While the World Bank highlights the need for jobs to emerge in exports, trade, and services, a significant portion of employment will remain in the continent’s huge informal sector. In light of this, many countries across Africa have attempted to move education systems toward interactive, student-centered learning that prioritizes labor market readiness and skills development, including transferable skills such as problem-solving, negotiation, creativity, and financial literacy.

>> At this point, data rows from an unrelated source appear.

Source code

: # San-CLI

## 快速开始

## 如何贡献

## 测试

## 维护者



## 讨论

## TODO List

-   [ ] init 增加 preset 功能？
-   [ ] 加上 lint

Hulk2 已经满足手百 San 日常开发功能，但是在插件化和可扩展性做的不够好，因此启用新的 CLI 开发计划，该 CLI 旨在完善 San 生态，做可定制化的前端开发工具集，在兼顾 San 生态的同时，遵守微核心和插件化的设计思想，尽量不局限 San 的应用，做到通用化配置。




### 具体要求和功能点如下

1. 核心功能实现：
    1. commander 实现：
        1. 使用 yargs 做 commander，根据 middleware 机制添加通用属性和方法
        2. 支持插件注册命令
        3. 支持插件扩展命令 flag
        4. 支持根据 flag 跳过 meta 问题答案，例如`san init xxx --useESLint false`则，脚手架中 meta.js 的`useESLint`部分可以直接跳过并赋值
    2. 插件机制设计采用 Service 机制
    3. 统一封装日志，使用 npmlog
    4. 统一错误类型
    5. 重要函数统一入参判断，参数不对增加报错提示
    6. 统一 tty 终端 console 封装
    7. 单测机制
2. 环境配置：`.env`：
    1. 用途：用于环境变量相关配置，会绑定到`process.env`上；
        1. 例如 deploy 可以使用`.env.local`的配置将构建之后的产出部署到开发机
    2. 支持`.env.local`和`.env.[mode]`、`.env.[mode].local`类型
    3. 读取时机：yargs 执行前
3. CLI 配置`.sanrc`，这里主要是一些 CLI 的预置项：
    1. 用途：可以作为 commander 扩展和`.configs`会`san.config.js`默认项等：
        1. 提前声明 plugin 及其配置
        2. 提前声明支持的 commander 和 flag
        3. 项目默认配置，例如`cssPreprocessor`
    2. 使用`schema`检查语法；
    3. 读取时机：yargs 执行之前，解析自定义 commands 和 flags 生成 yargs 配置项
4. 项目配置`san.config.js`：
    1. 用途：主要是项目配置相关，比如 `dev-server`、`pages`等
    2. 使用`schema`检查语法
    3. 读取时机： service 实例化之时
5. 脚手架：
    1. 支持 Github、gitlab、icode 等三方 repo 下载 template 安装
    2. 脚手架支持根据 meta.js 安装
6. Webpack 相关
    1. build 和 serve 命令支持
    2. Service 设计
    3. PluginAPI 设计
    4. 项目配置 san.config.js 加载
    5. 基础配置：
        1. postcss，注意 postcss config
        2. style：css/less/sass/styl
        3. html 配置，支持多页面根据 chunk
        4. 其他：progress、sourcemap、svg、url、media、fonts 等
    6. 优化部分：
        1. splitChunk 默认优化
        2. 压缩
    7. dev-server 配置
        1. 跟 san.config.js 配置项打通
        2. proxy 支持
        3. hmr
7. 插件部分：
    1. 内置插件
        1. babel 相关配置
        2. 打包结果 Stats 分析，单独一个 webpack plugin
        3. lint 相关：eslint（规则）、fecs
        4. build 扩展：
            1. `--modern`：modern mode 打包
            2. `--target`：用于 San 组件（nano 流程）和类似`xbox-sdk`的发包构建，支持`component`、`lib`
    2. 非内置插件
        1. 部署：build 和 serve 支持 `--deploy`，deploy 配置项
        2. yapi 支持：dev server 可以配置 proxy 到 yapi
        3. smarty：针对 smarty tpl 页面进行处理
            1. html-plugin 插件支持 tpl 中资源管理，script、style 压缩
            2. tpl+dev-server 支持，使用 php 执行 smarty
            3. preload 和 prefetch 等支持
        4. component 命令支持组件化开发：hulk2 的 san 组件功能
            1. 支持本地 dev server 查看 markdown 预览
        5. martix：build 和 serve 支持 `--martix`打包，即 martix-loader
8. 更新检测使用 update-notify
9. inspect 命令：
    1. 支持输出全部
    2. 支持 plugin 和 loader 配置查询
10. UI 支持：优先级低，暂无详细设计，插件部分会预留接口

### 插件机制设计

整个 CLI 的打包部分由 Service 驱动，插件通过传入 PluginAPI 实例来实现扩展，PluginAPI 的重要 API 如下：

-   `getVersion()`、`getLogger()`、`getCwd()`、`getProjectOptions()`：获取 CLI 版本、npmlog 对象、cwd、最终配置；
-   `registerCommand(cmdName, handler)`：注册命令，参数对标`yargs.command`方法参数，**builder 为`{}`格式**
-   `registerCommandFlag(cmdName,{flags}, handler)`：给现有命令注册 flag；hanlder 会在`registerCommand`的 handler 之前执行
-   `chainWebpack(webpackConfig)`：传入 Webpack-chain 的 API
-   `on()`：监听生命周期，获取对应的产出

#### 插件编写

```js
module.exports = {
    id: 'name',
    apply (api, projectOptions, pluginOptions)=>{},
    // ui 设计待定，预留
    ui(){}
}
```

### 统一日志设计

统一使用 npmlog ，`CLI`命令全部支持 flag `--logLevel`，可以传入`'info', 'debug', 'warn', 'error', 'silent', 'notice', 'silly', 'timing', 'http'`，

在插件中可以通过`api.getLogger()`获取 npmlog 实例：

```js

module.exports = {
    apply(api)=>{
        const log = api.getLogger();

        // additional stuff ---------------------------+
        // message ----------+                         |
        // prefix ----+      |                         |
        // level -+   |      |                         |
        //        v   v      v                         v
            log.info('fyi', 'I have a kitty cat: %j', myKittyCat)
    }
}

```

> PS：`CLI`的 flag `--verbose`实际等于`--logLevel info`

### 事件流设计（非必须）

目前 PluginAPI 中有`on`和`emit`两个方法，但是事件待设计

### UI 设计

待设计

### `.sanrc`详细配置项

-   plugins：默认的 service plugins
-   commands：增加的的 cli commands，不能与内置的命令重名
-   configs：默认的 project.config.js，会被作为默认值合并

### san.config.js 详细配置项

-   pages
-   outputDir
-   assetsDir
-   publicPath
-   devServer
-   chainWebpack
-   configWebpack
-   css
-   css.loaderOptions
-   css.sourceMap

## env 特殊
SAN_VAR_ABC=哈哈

Our youth employment and skill-building organization, Educate!, was mindful of these shifts and challenges in 2015, when the Rwandan government asked us to help reform the school subject of entrepreneurship. The study of entrepreneurship is mandatory at the upper secondary level—the last three years before students go on to tertiary education or work—across the country’s schools. As technical advisors with experience designing curriculums based on practical learning rather than theory and rote memorization, we collaborated with the work-readiness training group, Akazi Kanoze Access, to support the Rwanda Basic Education Board. The goal: to equip students with skills that better align with labor market demands.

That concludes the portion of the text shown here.